At least, that's the giddy feeling people get when first gazing at the Saturn Sky. After they ask who makes it. After we respond. And after they say, "Really? Saturn?"

It's true. GM product czar Bob Lutz smote the earth and up sprang the pipsqueak Kappa platform, a fascinating potpourri of hydroformed steel tubes and stampings, aluminum control arms, and GM-parts-bin bits. The Kappa is now experiencing cell mitosis. First it sired the Pontiac Solstice roadster (December 2005), and now it gives life to a Saturn cub-Vette. The Sky, assembled alongside the Solstice in Wilmington, Delaware, is 3.9 inches longer than the Pontiac but otherwise virtually identical dimensionally. It is the Sky that will sell in Europe as the Opel GT, having been styled in GM's Coventry, England, studios by Simon Cox, the chief artiste behind Cadillac's 2001 Cien show car.

The Sky takes up where the Solstice's clean, orbicular shape leaves off. Extra design trinkets include forward-canted side vents, faux hood vents, multiple grille openings with dashes of chrome, and a rear undertray with incorporated backup light. The headlights and the taillights are busied with proliferating lenses - the Sky has projector-beam headlamps, the Solstice doesn't - and chrome spears. The lonely "Sky" badge adrift on the rump looks like an afterthought. Why couldn't it have been neatly embossed on the bumper?

If the Solstice strikes you as too unorthodox, too unembellished and original to be a GM design, the Sky is happy to restore your sense of normality.

Saturn intends the Sky to rise above the Solstice (don't worry, the next cars, the Galileo and the Kepler, will explain everything), in that the Sky's base price of $23,690 is $3200 higher than the stripper Solstice's. The extra nip gets you air conditioning, ABS, cruise, power everything (except the top, which is manual in all Kappas), keyless entry, floor mats, an alarm, and OnStar for a year. Taken together these options cost $3355 on the Solstice, which also doesn't have the Sky's fancy swabs of "piano black" interior trim to spruce up what is otherwise a concerto in hard plastic.

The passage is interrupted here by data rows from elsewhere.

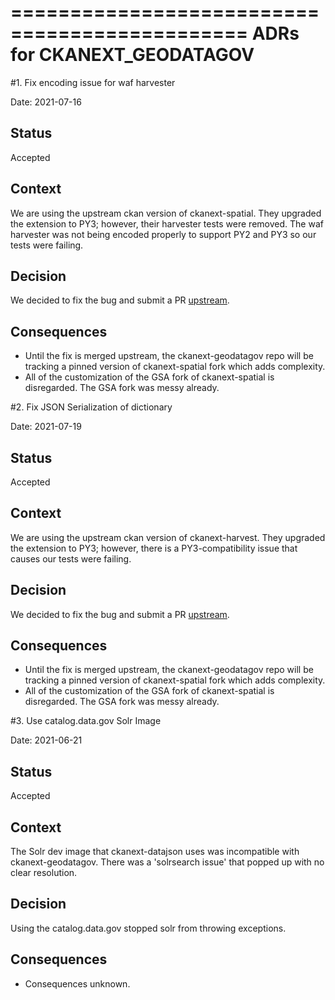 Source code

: ==============================================
ADRs for CKANEXT_GEODATAGOV
==============================================

#1. Fix encoding issue for waf harvester

Date: 2021-07-16

## Status

Accepted

## Context

We are using the upstream ckan version of ckanext-spatial.  They upgraded the extension to PY3; however, their harvester tests were removed.  The waf harvester was not being encoded properly to support PY2 and PY3 so our tests were failing.

## Decision

We decided to fix the bug and submit a PR [upstream](https://github.com/ckan/ckanext-spatial/pull/252).

## Consequences

- Until the fix is merged upstream, the ckanext-geodatagov repo will be tracking a pinned version of ckanext-spatial fork which adds complexity.
- All of the customization of the GSA fork of ckanext-spatial is disregarded.  The GSA fork was messy already.



#2. Fix JSON Serialization of dictionary

Date: 2021-07-19

## Status

Accepted

## Context

We are using the upstream ckan version of ckanext-harvest.  They upgraded the extension to PY3; however, there is a PY3-compatibility issue that causes our tests were failing.

## Decision

We decided to fix the bug and submit a PR [upstream](https://github.com/ckan/ckanext-harvest/pull/450).

## Consequences

- Until the fix is merged upstream, the ckanext-geodatagov repo will be tracking a pinned version of ckanext-spatial fork
which adds complexity.
- All of the customization of the GSA fork of ckanext-spatial is disregarded.  The GSA fork was messy already.


#3. Use catalog.data.gov Solr Image

Date: 2021-06-21

## Status

Accepted

## Context

The Solr dev image that ckanext-datajson uses was incompatible with ckanext-geodatagov.  There was a 'solrsearch issue' that popped up with no clear resolution.

## Decision

Using the catalog.data.gov stopped solr from throwing exceptions.

## Consequences

- Consequences unknown.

The Sky has other differences. The exhaust is slightly quieter, the top insulated with another layer of acoustic material. A more Stay-Puft ride results from a longer suspension travel and shorter jounce bumpers. The refinement is turned up a notch over the Solstice, and it's noticeable. Over pavement holes the Sky's suspension lets the body down with softer landings. Lumps aren't as obtrusive. Dig into the throttle, and the burring from the DOHC 16-valve 2.4-liter four is more muted, its 6900-rpm redline less of a raspy thrash than in the Solstice. GM's Ecotec swings a big stroke and will never be confused with a zingy sports-car engine. In the Sky, the harshness is better hidden.